Board of Pardons v. AllenAnnotate this Case
482 U.S. 369 (1987)
U.S. Supreme Court
Board of Pardons v. Allen, 482 U.S. 369 (1987)
Board of Pardons v. Allen
Argued April 1, 1987
Decided June 9, 1987
482 U.S. 369
In Greenholtz v. Nebraska Penal Inmates,442 U. S. 1, the Court held that the mandatory language and structure of a Nebraska parole-release statute created an "expectancy of release," a liberty interest entitled to protection under the Due Process Clause. The Montana statute at issue in this case provides that a prisoner eligible for parole "shall" be released when there is a reasonable probability that no detriment will result to him or the community, and specifies that parole shall be ordered for the best interests of society, and when the State Board of Pardons (Board) believes that the prisoner is able and willing to assume the obligations of a law-abiding citizen. After being denied parole, respondent prisoners filed a civil rights action against petitioners, the Board and its Chair, alleging that the Board denied them due process by failing to apply the statutorily mandated criteria in determining parole eligibility, and failing adequately to explain its reasons for parole denials. Although acknowledging that the case was controlled by principles established in Greenholtz, the District Court ruled that respondents were not entitled to due process protections in connection with their parole denials, concluding that, because the Board is required to make determinations with respect to the best interests of the community and the prisoner, its discretion is too broad to provide a prisoner with a liberty interest in parole release. The Court of Appeals reversed and remanded, finding the Montana statute virtually indistinguishable in structure and language from the statute considered in Greenholtz.
Held: When scrutinized under the Greenholtz standards, the Montana statute clearly creates a liberty interest in parole release that is protected by the Due Process Clause of the Fourteenth Amendment. Although, as in Greenholtz, the release decision here is "necessarily . . . subjective and predictive" and the Board's discretion "very broad," nevertheless, the Montana statute, like the Nebraska statute, uses mandatory language ("shall") to create a presumption that parole release will be granted when the designated findings are made. This presumption exists whether, as in Greenholtz, the statute mandates release "unless" the required findings are made, or whether, as here, release is necessary "when" or "if" the findings are made or is mandated "subject to" them. Moreover, the "substantive predicates" of release in Montana are similar
to those in Nebraska, since each statute requires consideration of the impact of release on both the prisoner and the community, of the prisoner's ability to lead a law-abiding life, and of whether release will cause a "detriment to . . . the community," and each statute vests the State's parole board with equivalent discretion.

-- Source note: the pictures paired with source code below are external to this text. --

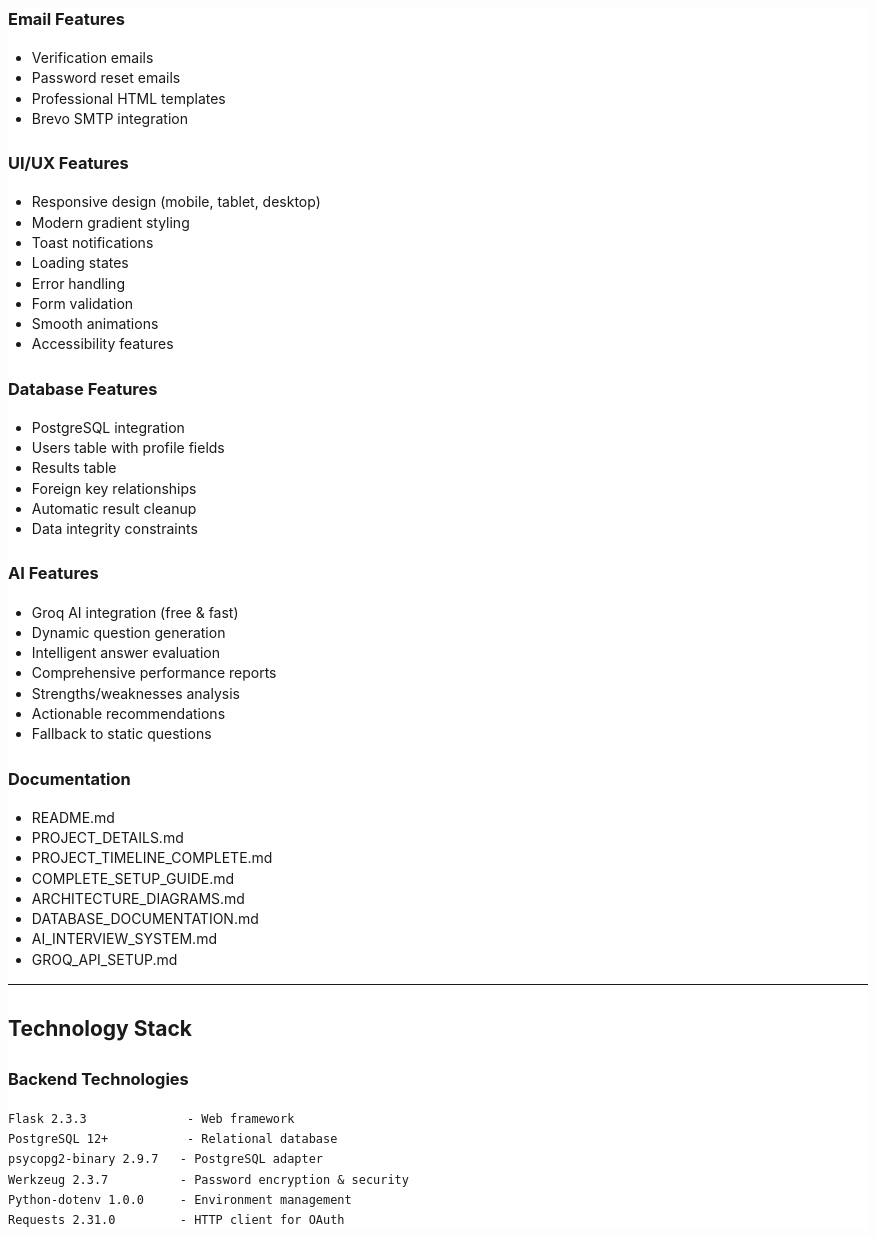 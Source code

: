 ### Email Features
- Verification emails
- Password reset emails
- Professional HTML templates
- Brevo SMTP integration

### UI/UX Features
- Responsive design (mobile, tablet, desktop)
- Modern gradient styling
- Toast notifications
- Loading states
- Error handling
- Form validation
- Smooth animations
- Accessibility features

### Database Features
- PostgreSQL integration
- Users table with profile fields
- Results table
- Foreign key relationships
- Automatic result cleanup
- Data integrity constraints

### AI Features
- Groq AI integration (free & fast)
- Dynamic question generation
- Intelligent answer evaluation
- Comprehensive performance reports
- Strengths/weaknesses analysis
- Actionable recommendations
- Fallback to static questions

### Documentation
- README.md
- PROJECT_DETAILS.md
- PROJECT_TIMELINE_COMPLETE.md
- COMPLETE_SETUP_GUIDE.md
- ARCHITECTURE_DIAGRAMS.md
- DATABASE_DOCUMENTATION.md
- AI_INTERVIEW_SYSTEM.md
- GROQ_API_SETUP.md

---

## Technology Stack

### Backend Technologies
```
Flask 2.3.3              - Web framework
PostgreSQL 12+           - Relational database
psycopg2-binary 2.9.7   - PostgreSQL adapter
Werkzeug 2.3.7          - Password encryption & security
Python-dotenv 1.0.0     - Environment management
Requests 2.31.0         - HTTP client for OAuth
```
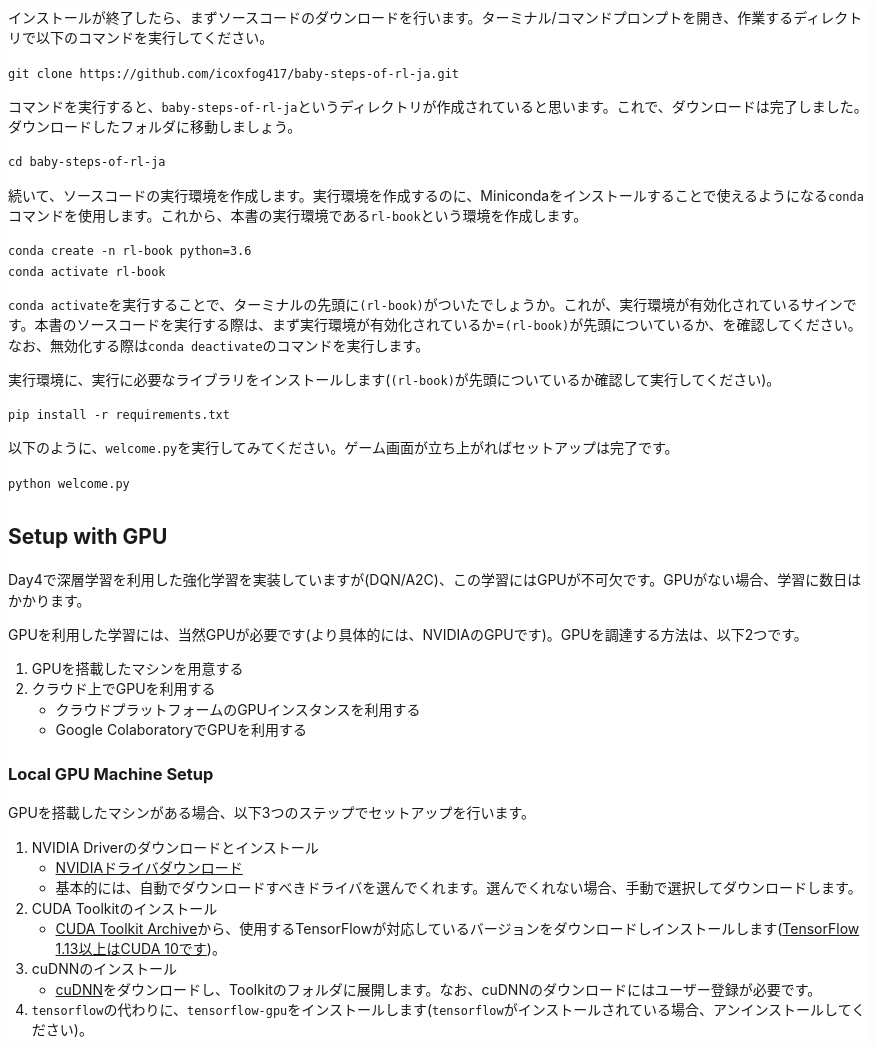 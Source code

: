 インストールが終了したら、まずソースコードのダウンロードを行います。ターミナル/コマンドプロンプトを開き、作業するディレクトリで以下のコマンドを実行してください。

```
git clone https://github.com/icoxfog417/baby-steps-of-rl-ja.git
```

コマンドを実行すると、`baby-steps-of-rl-ja`というディレクトリが作成されていると思います。これで、ダウンロードは完了しました。ダウンロードしたフォルダに移動しましょう。

```
cd baby-steps-of-rl-ja
```

続いて、ソースコードの実行環境を作成します。実行環境を作成するのに、Minicondaをインストールすることで使えるようになる`conda`コマンドを使用します。これから、本書の実行環境である`rl-book`という環境を作成します。

```
conda create -n rl-book python=3.6
conda activate rl-book
```

`conda activate`を実行することで、ターミナルの先頭に`(rl-book)`がついたでしょうか。これが、実行環境が有効化されているサインです。本書のソースコードを実行する際は、まず実行環境が有効化されているか=`(rl-book)`が先頭についているか、を確認してください。なお、無効化する際は`conda deactivate`のコマンドを実行します。

実行環境に、実行に必要なライブラリをインストールします(`(rl-book)`が先頭についているか確認して実行してください)。

```
pip install -r requirements.txt
```

以下のように、`welcome.py`を実行してみてください。ゲーム画面が立ち上がればセットアップは完了です。

```
python welcome.py
```

## Setup with GPU

Day4で深層学習を利用した強化学習を実装していますが(DQN/A2C)、この学習にはGPUが不可欠です。GPUがない場合、学習に数日はかかります。

GPUを利用した学習には、当然GPUが必要です(より具体的には、NVIDIAのGPUです)。GPUを調達する方法は、以下2つです。

1. GPUを搭載したマシンを用意する
2. クラウド上でGPUを利用する
    * クラウドプラットフォームのGPUインスタンスを利用する
    * Google ColaboratoryでGPUを利用する

### Local GPU Machine Setup

GPUを搭載したマシンがある場合、以下3つのステップでセットアップを行います。

1. NVIDIA Driverのダウンロードとインストール
    * [NVIDIAドライバダウンロード](https://www.nvidia.co.jp/Download/index.aspx?lang=jp)
    * 基本的には、自動でダウンロードすべきドライバを選んでくれます。選んでくれない場合、手動で選択してダウンロードします。
2. CUDA Toolkitのインストール
    * [CUDA Toolkit Archive](https://developer.nvidia.com/cuda-toolkit-archive)から、使用するTensorFlowが対応しているバージョンをダウンロードしインストールします([TensorFlow 1.13以上はCUDA 10です](https://www.tensorflow.org/install/gpu))。
3. cuDNNのインストール
    * [cuDNN](https://developer.nvidia.com/cudnn)をダウンロードし、Toolkitのフォルダに展開します。なお、cuDNNのダウンロードにはユーザー登録が必要です。
4. `tensorflow`の代わりに、`tensorflow-gpu`をインストールします(`tensorflow`がインストールされている場合、アンインストールしてください)。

That the Montana statute places significant limits on the Board's discretion is further demonstrated by its replacement of an earlier statute which allowed absolute discretion, its specifying as its purpose the creation of restrictions on that discretion, and its addition of a provision authorizing judicial review of parole-release decisions. Pp. 482 U. S. 373-381. 792 F.2d 1404, affirmed.
BRENNAN, J., delivered the opinion of the Court, in which WHITE, MARSHALL, BLACKMUN, POWELL, and STEVENS, JJ., joined. O'CONNOR, J., filed a dissenting opinion, in which REHNQUIST, C.J., and SCALIA, J., joined, post p. 482 U. S. 381.